Rutherford died in October 1937. Earlier in the year there had been a general professorial rearrangement. Bragg had moved from Manchester to the National Physical Laboratory (NPL) in London. He was succeeded in Manchester by Patrick Blackett from the Physics Department at Birkbeck College in London, and Bernal moved from the Cavendish to replace him at Birkbeck. Bragg had soon found the work at the NPL very disappointing, and when offered the Cavendish chair accepted it and moved to Cambridge in 1938.
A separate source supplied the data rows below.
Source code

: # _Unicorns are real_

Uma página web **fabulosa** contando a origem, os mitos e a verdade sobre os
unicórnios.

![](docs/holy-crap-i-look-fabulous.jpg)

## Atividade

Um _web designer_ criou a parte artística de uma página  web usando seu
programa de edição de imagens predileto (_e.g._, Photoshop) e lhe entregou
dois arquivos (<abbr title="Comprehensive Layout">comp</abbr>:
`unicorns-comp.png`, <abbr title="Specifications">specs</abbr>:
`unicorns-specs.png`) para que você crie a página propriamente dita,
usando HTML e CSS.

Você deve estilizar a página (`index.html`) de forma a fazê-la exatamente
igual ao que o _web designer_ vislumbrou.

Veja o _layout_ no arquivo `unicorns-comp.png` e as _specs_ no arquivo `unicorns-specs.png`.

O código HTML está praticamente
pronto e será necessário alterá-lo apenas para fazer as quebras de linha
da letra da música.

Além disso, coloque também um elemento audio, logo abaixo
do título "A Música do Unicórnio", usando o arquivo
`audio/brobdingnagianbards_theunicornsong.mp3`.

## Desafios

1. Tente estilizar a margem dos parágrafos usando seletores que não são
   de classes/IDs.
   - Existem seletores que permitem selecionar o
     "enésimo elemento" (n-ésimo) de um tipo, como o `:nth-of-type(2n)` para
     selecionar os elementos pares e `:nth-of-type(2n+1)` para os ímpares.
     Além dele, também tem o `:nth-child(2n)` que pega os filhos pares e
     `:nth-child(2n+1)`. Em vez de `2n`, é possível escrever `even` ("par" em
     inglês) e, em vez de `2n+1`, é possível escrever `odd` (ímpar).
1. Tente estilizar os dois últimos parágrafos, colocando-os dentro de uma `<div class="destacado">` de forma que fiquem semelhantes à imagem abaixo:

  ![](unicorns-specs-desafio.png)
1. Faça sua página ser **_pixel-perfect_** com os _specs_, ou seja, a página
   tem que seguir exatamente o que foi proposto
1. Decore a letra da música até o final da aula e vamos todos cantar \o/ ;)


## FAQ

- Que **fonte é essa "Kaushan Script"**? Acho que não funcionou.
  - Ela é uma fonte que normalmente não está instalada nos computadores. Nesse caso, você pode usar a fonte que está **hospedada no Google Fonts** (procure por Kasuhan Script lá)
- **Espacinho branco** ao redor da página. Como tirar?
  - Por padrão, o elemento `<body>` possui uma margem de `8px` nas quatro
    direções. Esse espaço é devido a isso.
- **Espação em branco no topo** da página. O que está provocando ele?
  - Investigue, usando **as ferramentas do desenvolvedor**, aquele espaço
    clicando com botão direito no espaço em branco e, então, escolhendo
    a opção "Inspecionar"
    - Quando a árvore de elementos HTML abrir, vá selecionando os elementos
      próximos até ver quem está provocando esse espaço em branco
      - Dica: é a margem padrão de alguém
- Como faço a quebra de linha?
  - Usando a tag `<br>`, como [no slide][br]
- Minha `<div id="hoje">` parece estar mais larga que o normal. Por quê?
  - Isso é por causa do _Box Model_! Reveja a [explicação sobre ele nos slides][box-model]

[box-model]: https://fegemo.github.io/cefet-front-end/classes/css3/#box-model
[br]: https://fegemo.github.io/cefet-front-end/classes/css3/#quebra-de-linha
Bernal had taken Fankuchen with him to Birkbeck, and so the only biological crystallographer left at the Cavendish was Max. He waited for a few weeks for Bragg to visit him after his arrival and then plucked up courage to call on him and show him the X-ray pictures from haemoglobin. Bragg was immediately enthused by the prospect of extending the X-ray diffraction method to biological molecules, and within three months had obtained a grant from the Rockefeller Foundation to continue the work and appointed Max his research assistant. This salary was vital for Max to continue his work – his parents, who had come to England to escape the effect of the Anschluss in Austria, could no longer provide for him, and in fact his salary enabled him to provide for them. However, his status was changed from a guest to a refugee, and because of the unemployment situation, he was not allowed to earn money in England – even as a college supervisor. However, he could receive the Rockefeller money, since it was from the USA and was designated specifically for him.

Max was a keen mountaineer and skier and managed to spend the summer of 1938 in Switzerland with a travel grant to study glacier structure and flow, the results of which were published in the following year. When asked how, with such a love of the alpine, he could bear to live in flat, fenland Cambridge, he said he could enjoy wonderful holidays on the continent while living in Cambridge, but the reverse was not quite so tempting.
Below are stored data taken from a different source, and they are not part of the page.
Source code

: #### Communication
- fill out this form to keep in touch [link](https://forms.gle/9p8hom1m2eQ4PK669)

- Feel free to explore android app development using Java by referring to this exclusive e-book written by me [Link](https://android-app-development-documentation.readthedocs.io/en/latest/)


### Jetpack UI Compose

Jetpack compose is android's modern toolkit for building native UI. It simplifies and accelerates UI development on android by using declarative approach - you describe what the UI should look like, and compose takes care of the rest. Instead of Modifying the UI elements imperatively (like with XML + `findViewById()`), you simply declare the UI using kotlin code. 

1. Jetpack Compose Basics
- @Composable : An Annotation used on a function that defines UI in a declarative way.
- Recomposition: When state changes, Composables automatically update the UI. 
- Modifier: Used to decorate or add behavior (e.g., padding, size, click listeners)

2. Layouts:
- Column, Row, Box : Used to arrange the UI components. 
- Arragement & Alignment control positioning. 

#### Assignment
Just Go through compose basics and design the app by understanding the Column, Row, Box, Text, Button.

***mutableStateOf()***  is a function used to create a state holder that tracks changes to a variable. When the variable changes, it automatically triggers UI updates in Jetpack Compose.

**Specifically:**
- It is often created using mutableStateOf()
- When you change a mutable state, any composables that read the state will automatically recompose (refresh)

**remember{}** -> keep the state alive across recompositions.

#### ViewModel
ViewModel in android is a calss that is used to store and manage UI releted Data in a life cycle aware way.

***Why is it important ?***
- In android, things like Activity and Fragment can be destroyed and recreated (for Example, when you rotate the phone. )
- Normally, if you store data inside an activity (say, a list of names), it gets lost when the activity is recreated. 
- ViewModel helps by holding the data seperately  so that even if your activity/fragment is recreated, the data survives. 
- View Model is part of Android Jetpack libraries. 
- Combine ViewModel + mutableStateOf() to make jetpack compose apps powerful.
On the outbreak of war in 1939, most of the staff at the Cavendish became involved in war work, but Max, as an alien, was not immediately accepted for this. On the contrary, in 1940 he was arrested with about 100 others from Cambridge, and detained locally for a few weeks. They were then taken to join some 1,200 others before being transported by ship under dangerous and atrocious conditions to Canada. Max was interned in camps for some months with a group which included many other talented aliens, including Herman Bondi and Thomas Gold (who both later became professors with chairs in astronomy and maths) and organised a Camp University with these as teachers. He was allowed to return to Cambridge in 1941, and he wrote a striking account of this part of his life for the New Yorker magazine in 1985, reprinted in his book Is Science Necessary?9

Back in Cambridge, he met Gisela, herself a refugee, who was working for the Academic Assistance Council, which had been set up in 1933 to assist academic refugees. Max and Gisela were married in 1942. Later that year, as a consequence of his glaciology work, he became involved in Habakkuk – one of the schemes thought up by the eccentric man of ideas, Geoffrey Pyke. The aim of the project was to build assault weapons that could be used on ice and on the development of ‘pykrete’, a frozen mix of water and sawdust that Pyke thought could be used to build vast floating ‘berg ships’ and even a floating airbase. Research began in a large cold store in Smithfield Meat Market in London, and parallel work in Canada got as far as a model ice ship with insulation and refrigeration on Lake Patricia in Alberta. However, pykrete, like glaciers, suffered from creep and this, with other disadvantages and the fact that aircraft with larger ranges had been developed, doomed the project, and Max returned to Cambridge to continue his work on haemoglobin. He was joined in 1946 by John Kendrew.

JOHN KENDREW

John Kendrew was born in Oxford in 1917 and educated at the Dragon School and Clifton College, where an interest in chemistry persuaded him to focus on science and thus to aim for a place at Cambridge, which was then the ‘real scientific university’.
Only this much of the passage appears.